ASSIGNED TASK: Among the records below, find the line that has "#### 1735-01-01"; from there, give the lines again exactly, and stop after the line that has "drons to ſhorten".

- Opening Delimiter -

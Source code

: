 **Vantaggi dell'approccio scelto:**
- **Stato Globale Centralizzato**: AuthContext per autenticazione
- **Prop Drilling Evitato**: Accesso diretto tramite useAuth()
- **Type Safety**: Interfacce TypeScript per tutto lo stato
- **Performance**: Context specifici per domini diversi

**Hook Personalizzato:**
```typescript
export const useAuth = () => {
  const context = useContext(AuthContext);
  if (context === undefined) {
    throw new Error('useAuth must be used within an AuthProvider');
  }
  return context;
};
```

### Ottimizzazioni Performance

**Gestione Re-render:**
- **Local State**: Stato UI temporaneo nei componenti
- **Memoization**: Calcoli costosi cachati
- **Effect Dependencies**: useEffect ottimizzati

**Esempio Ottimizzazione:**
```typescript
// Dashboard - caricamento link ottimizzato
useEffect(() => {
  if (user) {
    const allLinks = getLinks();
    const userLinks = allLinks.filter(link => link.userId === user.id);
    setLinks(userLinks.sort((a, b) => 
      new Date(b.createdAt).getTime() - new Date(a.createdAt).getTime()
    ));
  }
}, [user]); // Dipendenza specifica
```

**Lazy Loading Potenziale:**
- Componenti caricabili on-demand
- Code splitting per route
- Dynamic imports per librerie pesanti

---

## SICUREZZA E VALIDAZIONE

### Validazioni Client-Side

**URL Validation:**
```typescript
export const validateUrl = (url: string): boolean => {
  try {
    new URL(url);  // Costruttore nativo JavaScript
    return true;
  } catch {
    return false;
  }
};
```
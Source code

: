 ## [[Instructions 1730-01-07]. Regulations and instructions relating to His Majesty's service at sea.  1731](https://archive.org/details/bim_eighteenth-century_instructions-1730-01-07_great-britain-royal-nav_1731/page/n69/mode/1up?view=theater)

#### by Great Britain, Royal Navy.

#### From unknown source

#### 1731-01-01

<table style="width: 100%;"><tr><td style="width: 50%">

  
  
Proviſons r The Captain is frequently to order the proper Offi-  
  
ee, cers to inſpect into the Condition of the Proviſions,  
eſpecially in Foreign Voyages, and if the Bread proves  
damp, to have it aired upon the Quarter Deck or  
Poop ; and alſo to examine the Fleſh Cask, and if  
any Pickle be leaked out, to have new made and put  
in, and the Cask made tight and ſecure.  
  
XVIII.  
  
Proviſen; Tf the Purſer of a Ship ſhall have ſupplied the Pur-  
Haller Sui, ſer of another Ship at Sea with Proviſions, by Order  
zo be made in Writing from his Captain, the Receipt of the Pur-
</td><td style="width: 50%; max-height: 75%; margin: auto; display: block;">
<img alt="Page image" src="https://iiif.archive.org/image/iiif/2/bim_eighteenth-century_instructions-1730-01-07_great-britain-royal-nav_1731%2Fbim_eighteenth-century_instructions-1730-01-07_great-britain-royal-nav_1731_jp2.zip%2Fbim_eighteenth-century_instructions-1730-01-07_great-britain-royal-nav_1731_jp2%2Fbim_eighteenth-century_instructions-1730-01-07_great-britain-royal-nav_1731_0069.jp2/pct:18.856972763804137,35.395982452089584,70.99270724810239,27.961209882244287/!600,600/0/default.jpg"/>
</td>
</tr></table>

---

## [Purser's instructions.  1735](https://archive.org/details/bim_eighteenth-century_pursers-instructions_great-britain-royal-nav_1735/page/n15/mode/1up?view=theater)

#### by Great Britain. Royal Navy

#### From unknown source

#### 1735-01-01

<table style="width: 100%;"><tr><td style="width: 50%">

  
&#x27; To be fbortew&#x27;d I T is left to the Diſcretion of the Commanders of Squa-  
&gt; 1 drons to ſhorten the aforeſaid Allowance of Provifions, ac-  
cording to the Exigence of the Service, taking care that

- Closing Delimiter -

WRITTEN RESPONSE:
#### 1735-01-01

<table style="width: 100%;"><tr><td style="width: 50%">

  
&#x27; To be fbortew&#x27;d I T is left to the Diſcretion of the Commanders of Squa-  
&gt; 1 drons to ſhorten the aforeſaid Allowance of Provifions, ac-  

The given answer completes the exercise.